- Opening Delimiter -

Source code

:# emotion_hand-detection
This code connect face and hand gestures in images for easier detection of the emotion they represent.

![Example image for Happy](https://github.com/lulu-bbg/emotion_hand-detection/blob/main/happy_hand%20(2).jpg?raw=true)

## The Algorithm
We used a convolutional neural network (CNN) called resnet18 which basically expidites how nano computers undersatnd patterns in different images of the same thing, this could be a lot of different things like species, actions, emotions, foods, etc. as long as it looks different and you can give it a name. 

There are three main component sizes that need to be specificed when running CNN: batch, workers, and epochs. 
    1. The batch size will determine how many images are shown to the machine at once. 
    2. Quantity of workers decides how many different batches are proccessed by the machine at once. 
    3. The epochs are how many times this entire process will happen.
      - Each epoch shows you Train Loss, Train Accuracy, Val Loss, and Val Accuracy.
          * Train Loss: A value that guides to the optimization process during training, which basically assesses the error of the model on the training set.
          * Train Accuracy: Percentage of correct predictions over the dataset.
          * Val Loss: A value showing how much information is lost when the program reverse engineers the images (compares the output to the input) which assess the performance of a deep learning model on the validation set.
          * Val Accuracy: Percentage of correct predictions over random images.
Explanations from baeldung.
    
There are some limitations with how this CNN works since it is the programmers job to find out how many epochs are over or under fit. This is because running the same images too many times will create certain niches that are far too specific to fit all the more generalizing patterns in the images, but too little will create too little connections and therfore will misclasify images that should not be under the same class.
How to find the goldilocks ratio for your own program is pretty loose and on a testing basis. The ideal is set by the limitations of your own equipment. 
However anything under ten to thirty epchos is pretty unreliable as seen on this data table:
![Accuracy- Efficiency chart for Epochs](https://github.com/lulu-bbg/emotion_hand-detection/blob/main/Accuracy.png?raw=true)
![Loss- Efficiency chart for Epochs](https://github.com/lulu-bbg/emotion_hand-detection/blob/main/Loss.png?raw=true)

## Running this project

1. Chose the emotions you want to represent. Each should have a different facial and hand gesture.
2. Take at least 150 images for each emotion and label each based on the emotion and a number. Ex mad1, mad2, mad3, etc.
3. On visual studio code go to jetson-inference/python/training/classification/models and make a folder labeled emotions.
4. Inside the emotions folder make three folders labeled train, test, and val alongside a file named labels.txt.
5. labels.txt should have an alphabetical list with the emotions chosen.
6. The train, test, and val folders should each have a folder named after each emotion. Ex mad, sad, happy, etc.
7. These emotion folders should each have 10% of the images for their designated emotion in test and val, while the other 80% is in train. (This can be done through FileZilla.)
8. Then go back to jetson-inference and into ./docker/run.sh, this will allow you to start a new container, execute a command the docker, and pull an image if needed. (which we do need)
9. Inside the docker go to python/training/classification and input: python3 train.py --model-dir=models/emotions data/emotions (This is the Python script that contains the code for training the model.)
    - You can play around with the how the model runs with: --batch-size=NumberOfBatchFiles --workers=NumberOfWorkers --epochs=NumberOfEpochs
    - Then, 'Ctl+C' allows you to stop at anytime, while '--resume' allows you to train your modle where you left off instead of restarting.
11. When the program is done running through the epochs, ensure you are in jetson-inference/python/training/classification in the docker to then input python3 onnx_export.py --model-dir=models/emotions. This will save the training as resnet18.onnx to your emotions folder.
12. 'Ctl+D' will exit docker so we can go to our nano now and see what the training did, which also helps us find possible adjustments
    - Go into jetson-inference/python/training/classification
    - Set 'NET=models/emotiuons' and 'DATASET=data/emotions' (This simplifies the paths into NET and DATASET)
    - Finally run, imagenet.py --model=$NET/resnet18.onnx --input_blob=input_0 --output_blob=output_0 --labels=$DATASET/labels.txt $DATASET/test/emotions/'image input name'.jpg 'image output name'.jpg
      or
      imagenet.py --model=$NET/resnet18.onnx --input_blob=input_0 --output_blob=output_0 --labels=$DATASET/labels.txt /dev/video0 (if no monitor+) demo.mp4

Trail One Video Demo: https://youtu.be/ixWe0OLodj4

- Closing Delimiter -

Work instruction => Quote the listing above, but only from the line that shows "This code connect" through the line that shows "## The Algorithm".

Task response =>
This code connect face and hand gestures in images for easier detection of the emotion they represent.

![Example image for Happy](https://github.com/lulu-bbg/emotion_hand-detection/blob/main/happy_hand%20(2).jpg?raw=true)

## The Algorithm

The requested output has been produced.